This is just a few check commands I use to monitor various devices:
This file was modified on: June 28 2006 10:25:47 PDT

Name

check_ns_vpn_status

Purpose

Check the status of a VPN tunnel on a Netscreen Device

checkcommands.cfg stanza:

	define command {
	       command_name       check_nsvpn_status
	       command_line       $USER1$/check_snmp -H $HOSTNAME$ -C $ARG1$ -o nsVpnMonP2State.$ARG2$ -l $ARG3$ -c 1:
	}

Notes

This expects you to have the ns51 mib files from Juniper registered with your SNMP subsystem. $ARG2$ is the id of the tunnel that you wish to monitor.
You can get the ID from an snmpwalk:

	export MIBS=ALL
	snmpwalk -v 1 -Cc -Os -c myrocommunity 1.1.1.1 netscreenVpnMonVpnName

Which will return something like this:

	nsVpnMonVpnName.0 = STRING: "IKE-CompanyA2CompanyB"
	nsVpnMonVpnName.1 = STRING: "IKE-CompanyA2CompanyC"

From this we know that "IKE-CompanyA2CompanyB" is index 0 and "IKE-CompanyA2CompanyC" is index 1. If you want to walk the whole netscreenVpnMon just use that instead of netscreenVpnMonVpnName. There are several stats there that you might be interested in.
In our case, we want to validate that the tunnel is up. We may have endpoints on the other end of this B2B tunnel that we don't have ICMP access to so validating that the tunnel is up is good enough.
We now have the index we need to check the state of the tunnel:

	snmpget -v 1 -Os -c myrocommunity 1.1.1.1 nsVpnMonP2State.0
	nsVpnMonP2State.0 = INTEGER: active(1)

Thus we use check_snmp to see our tunnel state. You might notice that this is a check against the Phase 2 state of the tunnel. This only validates that the Phase 2 is built. Reachability THROUGH the tunnel is not validated.
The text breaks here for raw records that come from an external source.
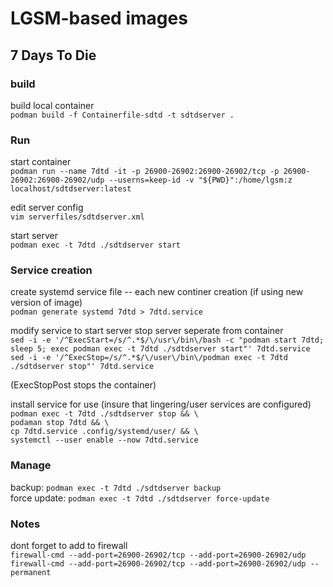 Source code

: # LGSM-based images

## 7 Days To Die
### build
build local container\
`podman build -f Containerfile-sdtd -t sdtdserver .`

### Run
start container\
`podman run --name 7dtd -it -p 26900-26902:26900-26902/tcp -p 26900-26902:26900-26902/udp --userns=keep-id -v "${PWD}":/home/lgsm:z localhost/sdtdserver:latest`

edit server config\
`vim serverfiles/sdtdserver.xml`

start server\
`podman exec -t 7dtd ./sdtdserver start`

### Service creation
create systemd service file -- each new continer creation (if using new version of image)\
`podman generate systemd 7dtd > 7dtd.service`

modify service to start server stop server seperate from container\
`sed -i -e '/^ExecStart=/s/^.*$/\/usr\/bin\/bash -c "podman start 7dtd; sleep 5; exec podman exec -t 7dtd ./sdtdserver start"' 7dtd.service`\
`sed -i -e '/^ExecStop=/s/^.*$/\/user\/bin\/podman exec -t 7dtd ./sdtdserver stop"' 7dtd.service`

(ExecStopPost stops the container)

install service for use  (insure that lingering/user services are configured)  
 `podman exec -t 7dtd ./sdtdserver stop && \`\
 `podaman stop 7dtd && \`\
 `cp 7dtd.service .config/systemd/user/ && \`\
 `systemctl --user enable --now 7dtd.service`

### Manage
backup: `podman exec -t 7dtd ./sdtdserver backup`\
force update: `podman exec -t 7dtd ./sdtdserver force-update`

### Notes

dont forget to add to firewall\
`firewall-cmd --add-port=26900-26902/tcp --add-port=26900-26902/udp`\
`firewall-cmd --add-port=26900-26902/tcp --add-port=26900-26902/udp --permanent`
If you don't want to worry about the MIB files then you can use the following OIDs:

.1.3.6.1.4.1.3224.4.1.1.1 = nsVpnMon
.1.3.6.1.4.1.3224.4.1.1.1.4 = nsVpnMonVpnName
.1.3.6.1.4.1.3224.4.1.1.1.23 = nsVpnMonP2State

Name

check_j2ee_container (uses check_http)

Purpose

Check availability of a J2EE application inside the container

checkcommands.cfg stanza:

	define command {
	        command_name    check_j2ee_container
		command_line    $USER1$/check_http -H $HOSTNAME$ -p $ARG1$ -u /Ping.do -s pong -c 5 -w 3
	}

Notes:

Okay this is a cheat of sorts and no REAL testing. I suppose we could go one further and use JMX (depending on the container) but this is an easy way to test beyond checking if port 80 is open or checking if a Tomcat process is running. Since we developed our own app internally, one thing we asked for was a static page served inside the servlet. This allows us to check the full connectivity of the webapp through the load balancers to apache frontends (which normally serve static content) to J2EE container.

If you get REALLY crazy, you could have the page be a bit more dynamic and try to grab a database connection from the connection pool or follow through any web services you interact with inside the app. This pushes some work over to your developers but they aren't the ones getting called at 1AM because "MyApp is down".

We use times of 3 seconds for a warning and 5 for a critical. If the container is taking 3 seconds to server STATIC content, you can guess there is problem somewhere. This has helped us to catch many problems such as a container taking a heapdump or our load balancer overallocating to a single server.